_TASK TO COMPLETE_. Within the listing below, show every line that contains the word "information".

______

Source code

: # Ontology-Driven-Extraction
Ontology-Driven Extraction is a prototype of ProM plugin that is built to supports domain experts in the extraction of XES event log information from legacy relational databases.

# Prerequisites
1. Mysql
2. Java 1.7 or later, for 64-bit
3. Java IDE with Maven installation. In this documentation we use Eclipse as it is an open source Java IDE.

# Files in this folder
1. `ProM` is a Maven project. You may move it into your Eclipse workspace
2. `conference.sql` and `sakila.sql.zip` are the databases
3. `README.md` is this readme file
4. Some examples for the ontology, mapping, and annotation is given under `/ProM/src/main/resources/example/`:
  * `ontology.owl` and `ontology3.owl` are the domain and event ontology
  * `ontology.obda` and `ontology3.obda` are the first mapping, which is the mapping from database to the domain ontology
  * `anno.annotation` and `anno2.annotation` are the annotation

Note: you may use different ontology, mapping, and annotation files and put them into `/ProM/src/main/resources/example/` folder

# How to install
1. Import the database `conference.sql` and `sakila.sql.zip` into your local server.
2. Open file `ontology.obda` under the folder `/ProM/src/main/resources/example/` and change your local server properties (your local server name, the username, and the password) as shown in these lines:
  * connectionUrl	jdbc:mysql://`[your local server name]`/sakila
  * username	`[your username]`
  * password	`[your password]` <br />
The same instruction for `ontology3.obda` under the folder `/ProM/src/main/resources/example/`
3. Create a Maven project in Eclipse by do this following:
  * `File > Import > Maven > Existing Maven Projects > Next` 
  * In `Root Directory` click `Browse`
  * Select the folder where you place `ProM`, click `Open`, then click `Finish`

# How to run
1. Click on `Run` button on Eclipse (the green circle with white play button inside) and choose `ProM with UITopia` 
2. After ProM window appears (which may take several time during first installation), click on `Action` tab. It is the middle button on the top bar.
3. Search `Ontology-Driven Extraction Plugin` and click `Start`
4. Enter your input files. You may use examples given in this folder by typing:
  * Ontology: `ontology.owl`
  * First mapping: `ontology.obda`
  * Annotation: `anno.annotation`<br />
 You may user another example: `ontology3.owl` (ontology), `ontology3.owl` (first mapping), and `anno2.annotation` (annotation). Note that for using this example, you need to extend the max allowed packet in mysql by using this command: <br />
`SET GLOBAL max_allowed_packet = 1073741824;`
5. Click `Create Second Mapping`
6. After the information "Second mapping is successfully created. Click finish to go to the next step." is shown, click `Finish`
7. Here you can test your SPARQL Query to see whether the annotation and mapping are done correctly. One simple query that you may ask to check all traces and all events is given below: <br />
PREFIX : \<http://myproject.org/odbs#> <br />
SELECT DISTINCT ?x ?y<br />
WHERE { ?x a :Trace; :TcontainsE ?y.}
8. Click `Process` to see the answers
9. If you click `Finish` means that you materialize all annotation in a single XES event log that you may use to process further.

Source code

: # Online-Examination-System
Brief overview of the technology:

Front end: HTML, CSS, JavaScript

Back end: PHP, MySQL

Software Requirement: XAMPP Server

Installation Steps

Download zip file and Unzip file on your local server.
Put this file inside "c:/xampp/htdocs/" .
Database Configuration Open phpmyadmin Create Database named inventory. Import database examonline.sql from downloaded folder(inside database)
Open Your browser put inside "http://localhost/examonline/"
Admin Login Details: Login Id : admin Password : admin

______

_TASK OUTPUT_.
Ontology-Driven Extraction is a prototype of ProM plugin that is built to supports domain experts in the extraction of XES event log information from legacy relational databases.
6. After the information "Second mapping is successfully created. Click finish to go to the next step." is shown, click `Finish`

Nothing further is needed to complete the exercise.